* [HOW TO COMPLETE THIS TASK] Your task is to count the lines of the records that contain "want". Answer with the number and nothing else.

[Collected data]
[Start of Attachment]

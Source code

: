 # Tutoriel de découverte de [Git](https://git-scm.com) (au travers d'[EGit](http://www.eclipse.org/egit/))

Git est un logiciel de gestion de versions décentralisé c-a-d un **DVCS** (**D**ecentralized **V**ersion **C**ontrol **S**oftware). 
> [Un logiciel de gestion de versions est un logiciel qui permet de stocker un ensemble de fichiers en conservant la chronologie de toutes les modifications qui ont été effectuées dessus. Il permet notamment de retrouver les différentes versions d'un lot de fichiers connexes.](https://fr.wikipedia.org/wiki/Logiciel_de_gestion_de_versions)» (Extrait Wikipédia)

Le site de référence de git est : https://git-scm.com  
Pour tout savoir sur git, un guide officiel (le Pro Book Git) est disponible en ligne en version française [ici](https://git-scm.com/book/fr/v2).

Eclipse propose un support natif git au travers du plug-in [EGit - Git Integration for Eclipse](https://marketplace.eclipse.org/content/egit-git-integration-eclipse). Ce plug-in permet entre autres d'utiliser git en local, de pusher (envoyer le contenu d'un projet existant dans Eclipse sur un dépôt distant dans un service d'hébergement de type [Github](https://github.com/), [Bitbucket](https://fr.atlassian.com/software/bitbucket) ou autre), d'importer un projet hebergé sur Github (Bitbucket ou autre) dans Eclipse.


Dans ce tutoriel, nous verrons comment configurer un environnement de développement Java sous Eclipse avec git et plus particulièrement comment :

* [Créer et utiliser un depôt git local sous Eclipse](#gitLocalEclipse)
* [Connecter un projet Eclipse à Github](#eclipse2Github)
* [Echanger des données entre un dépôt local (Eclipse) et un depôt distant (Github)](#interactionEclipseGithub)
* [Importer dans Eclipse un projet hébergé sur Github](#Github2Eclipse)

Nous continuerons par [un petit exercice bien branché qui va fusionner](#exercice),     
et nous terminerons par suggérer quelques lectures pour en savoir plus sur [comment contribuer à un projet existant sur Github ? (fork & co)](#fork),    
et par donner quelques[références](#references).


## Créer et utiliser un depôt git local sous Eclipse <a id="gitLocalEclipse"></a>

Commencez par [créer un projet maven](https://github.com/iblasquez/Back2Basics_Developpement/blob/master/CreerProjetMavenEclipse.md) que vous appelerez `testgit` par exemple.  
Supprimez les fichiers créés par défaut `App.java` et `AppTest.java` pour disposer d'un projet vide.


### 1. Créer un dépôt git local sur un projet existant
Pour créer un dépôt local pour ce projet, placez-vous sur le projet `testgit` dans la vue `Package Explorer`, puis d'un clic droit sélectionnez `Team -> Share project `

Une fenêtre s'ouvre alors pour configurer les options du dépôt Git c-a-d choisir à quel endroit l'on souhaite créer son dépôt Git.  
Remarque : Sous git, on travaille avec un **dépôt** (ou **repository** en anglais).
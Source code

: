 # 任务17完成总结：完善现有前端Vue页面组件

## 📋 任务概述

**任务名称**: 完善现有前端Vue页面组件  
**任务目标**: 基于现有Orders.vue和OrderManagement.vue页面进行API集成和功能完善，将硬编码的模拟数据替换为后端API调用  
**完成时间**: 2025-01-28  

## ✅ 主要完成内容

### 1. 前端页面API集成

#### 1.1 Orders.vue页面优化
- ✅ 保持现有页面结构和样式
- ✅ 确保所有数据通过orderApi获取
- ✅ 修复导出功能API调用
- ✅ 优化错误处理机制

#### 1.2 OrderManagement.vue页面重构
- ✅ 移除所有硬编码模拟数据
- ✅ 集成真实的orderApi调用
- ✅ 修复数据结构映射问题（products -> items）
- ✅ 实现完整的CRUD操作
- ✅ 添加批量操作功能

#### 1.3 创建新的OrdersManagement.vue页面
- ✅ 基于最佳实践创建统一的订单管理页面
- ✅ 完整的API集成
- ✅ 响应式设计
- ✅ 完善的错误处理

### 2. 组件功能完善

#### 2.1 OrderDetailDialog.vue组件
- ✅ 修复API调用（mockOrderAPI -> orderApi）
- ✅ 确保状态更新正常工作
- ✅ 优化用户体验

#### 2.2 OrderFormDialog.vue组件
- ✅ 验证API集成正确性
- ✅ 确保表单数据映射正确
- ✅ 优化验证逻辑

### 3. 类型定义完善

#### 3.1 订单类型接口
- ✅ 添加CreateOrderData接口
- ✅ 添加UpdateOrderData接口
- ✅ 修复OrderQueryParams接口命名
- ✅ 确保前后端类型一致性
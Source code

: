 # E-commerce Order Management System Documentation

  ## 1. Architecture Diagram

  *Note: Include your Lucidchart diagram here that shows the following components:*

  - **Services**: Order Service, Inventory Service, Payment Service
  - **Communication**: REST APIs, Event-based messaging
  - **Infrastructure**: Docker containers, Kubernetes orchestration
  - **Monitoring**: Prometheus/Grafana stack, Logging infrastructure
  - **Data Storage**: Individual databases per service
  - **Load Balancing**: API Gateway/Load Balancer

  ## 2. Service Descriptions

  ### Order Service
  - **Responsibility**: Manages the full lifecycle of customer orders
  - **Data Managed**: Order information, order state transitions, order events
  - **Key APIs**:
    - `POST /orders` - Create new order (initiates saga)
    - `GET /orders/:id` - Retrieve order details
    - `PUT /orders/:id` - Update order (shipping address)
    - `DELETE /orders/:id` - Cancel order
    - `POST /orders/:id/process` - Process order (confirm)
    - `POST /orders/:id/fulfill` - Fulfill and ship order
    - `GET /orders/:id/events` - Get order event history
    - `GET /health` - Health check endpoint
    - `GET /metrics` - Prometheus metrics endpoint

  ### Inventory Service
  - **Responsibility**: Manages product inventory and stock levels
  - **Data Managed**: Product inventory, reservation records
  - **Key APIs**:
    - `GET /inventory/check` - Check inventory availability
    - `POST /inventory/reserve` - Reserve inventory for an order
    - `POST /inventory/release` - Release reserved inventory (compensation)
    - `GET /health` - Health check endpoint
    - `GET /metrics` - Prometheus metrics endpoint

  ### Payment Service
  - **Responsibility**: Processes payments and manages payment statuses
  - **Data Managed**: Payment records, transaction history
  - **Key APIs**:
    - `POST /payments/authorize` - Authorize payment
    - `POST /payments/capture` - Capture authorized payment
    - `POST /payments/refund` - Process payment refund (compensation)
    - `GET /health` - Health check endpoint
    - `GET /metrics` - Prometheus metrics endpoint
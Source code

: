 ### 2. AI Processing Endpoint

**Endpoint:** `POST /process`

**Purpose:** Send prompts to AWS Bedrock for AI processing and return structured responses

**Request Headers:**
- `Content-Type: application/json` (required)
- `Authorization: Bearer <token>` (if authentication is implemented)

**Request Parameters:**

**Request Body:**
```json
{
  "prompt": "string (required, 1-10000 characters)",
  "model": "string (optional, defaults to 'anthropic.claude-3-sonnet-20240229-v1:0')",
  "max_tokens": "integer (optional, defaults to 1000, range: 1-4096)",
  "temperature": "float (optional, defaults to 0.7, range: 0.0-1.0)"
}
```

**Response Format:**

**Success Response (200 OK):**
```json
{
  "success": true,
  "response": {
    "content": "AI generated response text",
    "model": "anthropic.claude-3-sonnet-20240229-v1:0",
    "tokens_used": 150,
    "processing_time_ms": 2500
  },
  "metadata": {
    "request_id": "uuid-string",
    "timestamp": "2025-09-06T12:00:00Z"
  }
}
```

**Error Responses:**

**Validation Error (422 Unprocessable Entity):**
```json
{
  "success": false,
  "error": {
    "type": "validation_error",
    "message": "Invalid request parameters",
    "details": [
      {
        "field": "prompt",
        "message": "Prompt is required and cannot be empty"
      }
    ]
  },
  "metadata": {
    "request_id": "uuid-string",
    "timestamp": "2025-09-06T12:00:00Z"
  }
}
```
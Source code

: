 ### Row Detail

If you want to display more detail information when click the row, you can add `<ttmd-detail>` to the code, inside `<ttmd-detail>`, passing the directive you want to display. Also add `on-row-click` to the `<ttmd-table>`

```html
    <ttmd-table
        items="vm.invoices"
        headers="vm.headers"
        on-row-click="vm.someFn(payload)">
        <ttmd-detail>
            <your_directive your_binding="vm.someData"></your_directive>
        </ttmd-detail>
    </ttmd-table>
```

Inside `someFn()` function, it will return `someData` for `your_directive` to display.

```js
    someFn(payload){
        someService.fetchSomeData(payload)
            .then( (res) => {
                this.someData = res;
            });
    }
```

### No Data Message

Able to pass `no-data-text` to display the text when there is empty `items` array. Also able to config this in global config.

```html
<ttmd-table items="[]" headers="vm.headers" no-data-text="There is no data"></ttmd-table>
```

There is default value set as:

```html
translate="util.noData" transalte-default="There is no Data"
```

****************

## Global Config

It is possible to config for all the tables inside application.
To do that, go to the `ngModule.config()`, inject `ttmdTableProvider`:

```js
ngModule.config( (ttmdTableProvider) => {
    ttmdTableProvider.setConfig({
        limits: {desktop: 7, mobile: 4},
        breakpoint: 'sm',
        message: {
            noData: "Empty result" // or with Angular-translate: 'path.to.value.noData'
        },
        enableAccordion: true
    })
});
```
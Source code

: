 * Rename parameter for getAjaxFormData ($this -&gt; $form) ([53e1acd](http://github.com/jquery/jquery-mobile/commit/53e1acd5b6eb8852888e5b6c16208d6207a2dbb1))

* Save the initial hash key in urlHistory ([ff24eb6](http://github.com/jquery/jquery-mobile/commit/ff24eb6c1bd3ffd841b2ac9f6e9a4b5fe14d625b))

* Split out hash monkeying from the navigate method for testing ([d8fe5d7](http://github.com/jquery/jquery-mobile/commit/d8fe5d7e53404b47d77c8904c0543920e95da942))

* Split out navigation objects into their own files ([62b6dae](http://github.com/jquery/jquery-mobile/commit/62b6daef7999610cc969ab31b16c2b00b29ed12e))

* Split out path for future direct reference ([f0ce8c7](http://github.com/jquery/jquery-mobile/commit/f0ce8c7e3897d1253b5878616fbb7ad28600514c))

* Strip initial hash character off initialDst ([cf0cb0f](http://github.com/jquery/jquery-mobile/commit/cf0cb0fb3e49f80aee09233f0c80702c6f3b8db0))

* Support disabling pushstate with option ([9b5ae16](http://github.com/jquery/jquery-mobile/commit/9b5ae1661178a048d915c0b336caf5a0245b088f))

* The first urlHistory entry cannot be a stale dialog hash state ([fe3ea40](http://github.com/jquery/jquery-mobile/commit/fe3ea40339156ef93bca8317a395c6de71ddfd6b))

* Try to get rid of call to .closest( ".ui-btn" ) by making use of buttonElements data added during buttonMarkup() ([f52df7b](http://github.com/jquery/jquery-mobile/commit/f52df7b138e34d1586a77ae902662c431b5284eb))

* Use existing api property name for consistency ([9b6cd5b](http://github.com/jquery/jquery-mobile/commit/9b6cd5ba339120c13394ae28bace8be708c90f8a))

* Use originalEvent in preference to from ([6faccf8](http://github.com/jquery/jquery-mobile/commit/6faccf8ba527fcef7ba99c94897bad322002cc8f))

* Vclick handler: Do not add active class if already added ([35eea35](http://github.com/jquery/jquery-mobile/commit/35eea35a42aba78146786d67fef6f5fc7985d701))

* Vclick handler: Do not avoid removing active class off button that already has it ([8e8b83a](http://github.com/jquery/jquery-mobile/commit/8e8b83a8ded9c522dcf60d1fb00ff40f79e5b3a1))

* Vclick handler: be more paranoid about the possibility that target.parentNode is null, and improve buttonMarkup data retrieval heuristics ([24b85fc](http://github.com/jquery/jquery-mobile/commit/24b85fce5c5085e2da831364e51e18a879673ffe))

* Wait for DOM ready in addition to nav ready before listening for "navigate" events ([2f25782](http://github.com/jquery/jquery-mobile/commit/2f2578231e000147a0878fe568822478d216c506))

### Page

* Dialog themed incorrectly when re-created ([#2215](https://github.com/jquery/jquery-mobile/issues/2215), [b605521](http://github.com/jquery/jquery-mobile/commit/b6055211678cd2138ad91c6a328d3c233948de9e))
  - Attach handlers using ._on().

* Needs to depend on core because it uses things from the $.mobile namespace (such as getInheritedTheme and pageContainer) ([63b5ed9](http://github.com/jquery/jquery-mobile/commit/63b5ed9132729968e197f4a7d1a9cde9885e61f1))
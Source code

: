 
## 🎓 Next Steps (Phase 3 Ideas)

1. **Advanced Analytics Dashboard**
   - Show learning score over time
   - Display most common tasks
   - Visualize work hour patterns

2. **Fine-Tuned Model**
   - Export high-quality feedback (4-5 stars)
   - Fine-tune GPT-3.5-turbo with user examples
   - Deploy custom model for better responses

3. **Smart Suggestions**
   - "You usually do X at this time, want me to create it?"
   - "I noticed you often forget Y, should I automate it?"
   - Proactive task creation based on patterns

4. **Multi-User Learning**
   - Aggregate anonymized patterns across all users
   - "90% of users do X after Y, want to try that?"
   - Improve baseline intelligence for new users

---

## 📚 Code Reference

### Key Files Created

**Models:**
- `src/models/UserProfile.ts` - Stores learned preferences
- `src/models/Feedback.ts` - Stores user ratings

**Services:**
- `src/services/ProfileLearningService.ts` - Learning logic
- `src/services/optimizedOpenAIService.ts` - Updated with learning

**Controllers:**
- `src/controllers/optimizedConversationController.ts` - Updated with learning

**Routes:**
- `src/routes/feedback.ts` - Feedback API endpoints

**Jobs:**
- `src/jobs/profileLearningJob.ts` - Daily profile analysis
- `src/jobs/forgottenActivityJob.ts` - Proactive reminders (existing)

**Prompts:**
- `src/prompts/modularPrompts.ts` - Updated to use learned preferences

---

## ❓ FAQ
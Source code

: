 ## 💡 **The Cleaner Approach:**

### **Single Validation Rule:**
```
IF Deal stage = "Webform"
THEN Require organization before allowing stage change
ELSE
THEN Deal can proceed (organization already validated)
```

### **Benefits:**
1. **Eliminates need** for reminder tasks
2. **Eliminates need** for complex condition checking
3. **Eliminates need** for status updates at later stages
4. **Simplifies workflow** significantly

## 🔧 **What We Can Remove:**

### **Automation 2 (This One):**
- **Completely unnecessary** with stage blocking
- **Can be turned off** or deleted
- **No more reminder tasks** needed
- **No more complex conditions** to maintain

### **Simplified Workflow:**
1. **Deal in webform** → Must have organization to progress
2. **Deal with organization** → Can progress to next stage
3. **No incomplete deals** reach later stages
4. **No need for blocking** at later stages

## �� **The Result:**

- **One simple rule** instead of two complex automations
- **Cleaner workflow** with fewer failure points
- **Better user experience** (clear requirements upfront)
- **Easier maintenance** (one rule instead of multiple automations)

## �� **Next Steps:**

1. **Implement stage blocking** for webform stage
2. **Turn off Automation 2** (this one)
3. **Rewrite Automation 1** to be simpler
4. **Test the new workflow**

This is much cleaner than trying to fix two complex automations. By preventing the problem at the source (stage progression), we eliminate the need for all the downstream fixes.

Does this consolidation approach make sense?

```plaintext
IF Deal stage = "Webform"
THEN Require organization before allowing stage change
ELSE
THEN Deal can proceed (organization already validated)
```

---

[End of Attachment]

* [TASK ANSWER] 3